Haruki Murakami (Kioto, 1949) es un caso particular que tiene tantos detractores como seguidores. De él se ha dicho la consabida frase de “se le odia o se le ama” infinidad de veces. Una frase que, en términos de popularidad, bastaría para hacer las mieles de cualquier escritor. Pero esa no es su intención, al menos no en una primera instancia. De qué otra forma se podría explicar su reticencia a las entrevistas, a aparecer en público, a volverse famoso por su persona y no por su obra. Por otra parte, los epítetos se acumulan a la hora de querer definir su narrativa (humorística, onírica, surreal, pop); una injusticia que se ha cometido con innumerables autores y que, con Murakami, se vuelve evidente.

Adentrarse en sus novelas no es una tarea sencilla. Al menos no en una primera instancia. Bastan unas cuantas cuartillas para descubrir un juego en el que intervienen, de varias formas, los límites. El más claro es el que tiene que ver con los planos de realidad. En un primer momento los personajes parecen habitar parajes conocidos aunque lejanos (al menos para el mundo occidental). Algunos emprenden viajes mientras otros esperan a que algo suceda en los suburbios de alguna superpoblada ciudad japonesa. Y es entonces cuando comienzan a ocurrir cosas peculiares. El lector se extraña cuando, por vez primera, un personaje platica con los gatos, cuando se adentra en un pozo, cuando una adivinadora acude a sanarlo, cuando se despliega un universo paralelo o cuando se plantea la posibilidad de una reencarnación del mito edípico. Poco a poco la incertidumbre puebla la novela: la diégesis se rompe para dar paso a una mezcla entre lo real, lo fantástico, lo mágico y lo onírico. Una mezcla que atenta contra uno de los principios básicos de la narrativa, la necesidad de ser verosímil. Aun así se continúa con la lectura.

Superado el escollo de la sorpresa, habiéndose habituado a que sucedan cosas “raras”, el lector tiene la posibilidad de asistir al descubrimiento de un nuevo límite. Esta vez vinculado con los personajes. Son ellos, en sí mismos, los que se encuentran en una posición liminar. No por nada muchos son adolescentes que han emprendido la consabida búsqueda de sentido en sus existencias. Se podría decir, entonces, que los libros de Murakami tienen en los jóvenes a sus lectores modelo. No es así, al menos no del todo.

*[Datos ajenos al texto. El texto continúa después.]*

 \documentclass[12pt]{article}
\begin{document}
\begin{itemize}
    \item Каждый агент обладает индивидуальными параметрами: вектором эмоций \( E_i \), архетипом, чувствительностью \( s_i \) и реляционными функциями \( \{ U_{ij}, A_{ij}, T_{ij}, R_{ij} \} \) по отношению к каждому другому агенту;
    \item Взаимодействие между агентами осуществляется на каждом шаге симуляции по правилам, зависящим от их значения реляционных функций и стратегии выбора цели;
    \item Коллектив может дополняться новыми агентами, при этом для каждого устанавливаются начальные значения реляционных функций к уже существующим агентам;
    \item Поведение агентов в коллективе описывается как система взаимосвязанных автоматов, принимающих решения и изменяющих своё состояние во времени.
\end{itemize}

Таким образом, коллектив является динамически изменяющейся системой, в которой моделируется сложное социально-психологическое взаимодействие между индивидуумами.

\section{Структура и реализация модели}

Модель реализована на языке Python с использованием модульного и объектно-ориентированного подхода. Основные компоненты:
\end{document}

Uno de los planteamientos fundamentales de su obra está relacionado con la intensidad con la que se viven las emociones. A cualquier edad se puede gozar y sufrir como el que más. Sin embargo, los adolescentes son especialistas en ello. Pero más allá de una identificación fácil con quienes están viviendo algo similar, en las novelas de Murakami es posible reencontrarse con el que el lector adulto fue antaño: ese adolescente sufrido que circulaba en medio de todas las crisis existenciales, que se sabía incomprendido y fuera del mundo. En pocas palabras, a falta de asideros por medio de los cuales vincularse con la realidad, los personajes asisten a un descubrimiento esencial: están solos.

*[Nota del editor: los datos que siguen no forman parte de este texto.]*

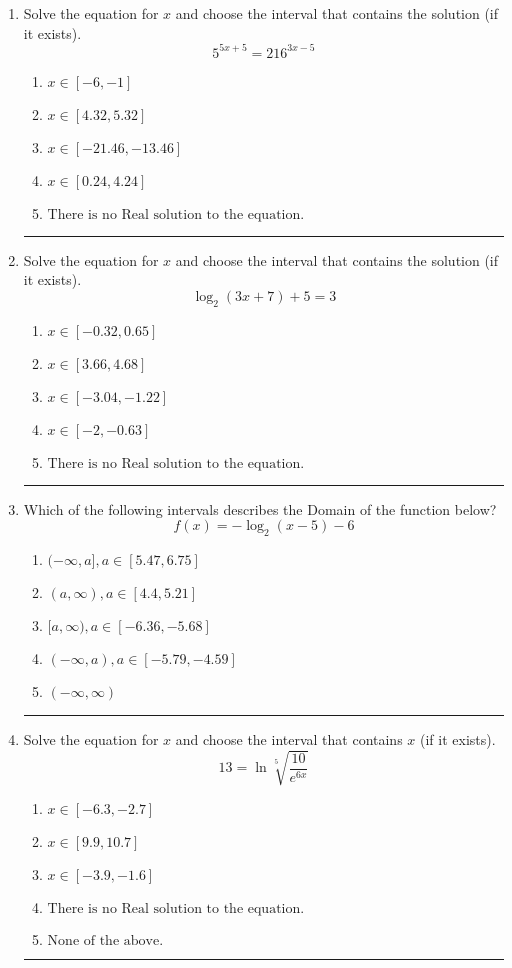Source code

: \documentclass[14pt]{extbook}
\newcommand{\litem}[1]{\item#1\hspace*{-1cm}\rule{\textwidth}{0.4pt}}
\begin{document}
\begin{enumerate}
{\begin{enumerate}[label=\Alph*.]
\end{enumerate} }
\litem{
Solve the equation for $x$ and choose the interval that contains the solution (if it exists).\[ 5^{5x+5} = 216^{3x-5} \]\begin{enumerate}[label=\Alph*.]
\item \( x \in [-6, -1] \)
\item \( x \in [4.32, 5.32] \)
\item \( x \in [-21.46, -13.46] \)
\item \( x \in [0.24, 4.24] \)
\item \( \text{There is no Real solution to the equation.} \)

\end{enumerate} }
\litem{
Solve the equation for $x$ and choose the interval that contains the solution (if it exists).\[ \log_{2}{(3x+7)}+5 = 3 \]\begin{enumerate}[label=\Alph*.]
\item \( x \in [-0.32, 0.65] \)
\item \( x \in [3.66, 4.68] \)
\item \( x \in [-3.04, -1.22] \)
\item \( x \in [-2, -0.63] \)
\item \( \text{There is no Real solution to the equation.} \)

\end{enumerate} }
\litem{
Which of the following intervals describes the Domain of the function below?\[ f(x) = -\log_2{(x-5)}-6 \]\begin{enumerate}[label=\Alph*.]
\item \( (-\infty, a], a \in [5.47, 6.75] \)
\item \( (a, \infty), a \in [4.4, 5.21] \)
\item \( [a, \infty), a \in [-6.36, -5.68] \)
\item \( (-\infty, a), a \in [-5.79, -4.59] \)
\item \( (-\infty, \infty) \)

\end{enumerate} }
\litem{
 Solve the equation for $x$ and choose the interval that contains $x$ (if it exists).\[  13 = \ln{\sqrt[5]{\frac{10}{e^{6x}}}} \]\begin{enumerate}[label=\Alph*.]
\item \( x \in [-6.3, -2.7] \)
\item \( x \in [9.9, 10.7] \)
\item \( x \in [-3.9, -1.6] \)
\item \( \text{There is no Real solution to the equation.} \)
\item \( \text{None of the above.} \)


\end{enumerate}}
\end{enumerate}
\end{document}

A la hora de buscar una clasificación en la que quepan los libros de este autor, se tendría que pensar en una que partiera del concepto de soledad. Sus personajes están solos en medio de las multitudes. Más aún, están solos y desean frenéticamente ser amados y amar en consecuencia. Es entonces cuando el lector comienza a conmoverse. Incluso los roles de género contribuyen a ello. El personaje masculino encontrará en la mujer el apoyo incondicional, sus amigas son más maduras, están mejor ubicadas dentro de su universo. Un universo que ya es el de la búsqueda, el de los tonos melancólicos, el de la conclusión de que vale más la pena vivir en el sufrimiento que condenarse al suicidio.

Son muchos los elementos que se acumulan en las novelas de Murakami; quizá, incluso, demasiados. La discusión sobre su calidad se puede hacer eterna. Mientras unos ataquen la verosimilitud otros podrán hablar de su capacidad de llevar las anécdotas al plano de lo metafórico. A la larga, poco importa. Lo relevante es que Haruki Murakami consigue algo que no logra cualquier autor: llevar al lector al contagio de las emociones. Leerlo es arriesgarse a un ataque de nostalgia de lo que alguna vez fuimos, es iniciar una batalla con el texto, es dejarse seducir por la soledad y, por qué no, es volvernos a descubrir frágiles, inconexos en un mundo saturado de objetos que no son lo que representan. Leerlo es, a la larga, confrontarse con uno mismo.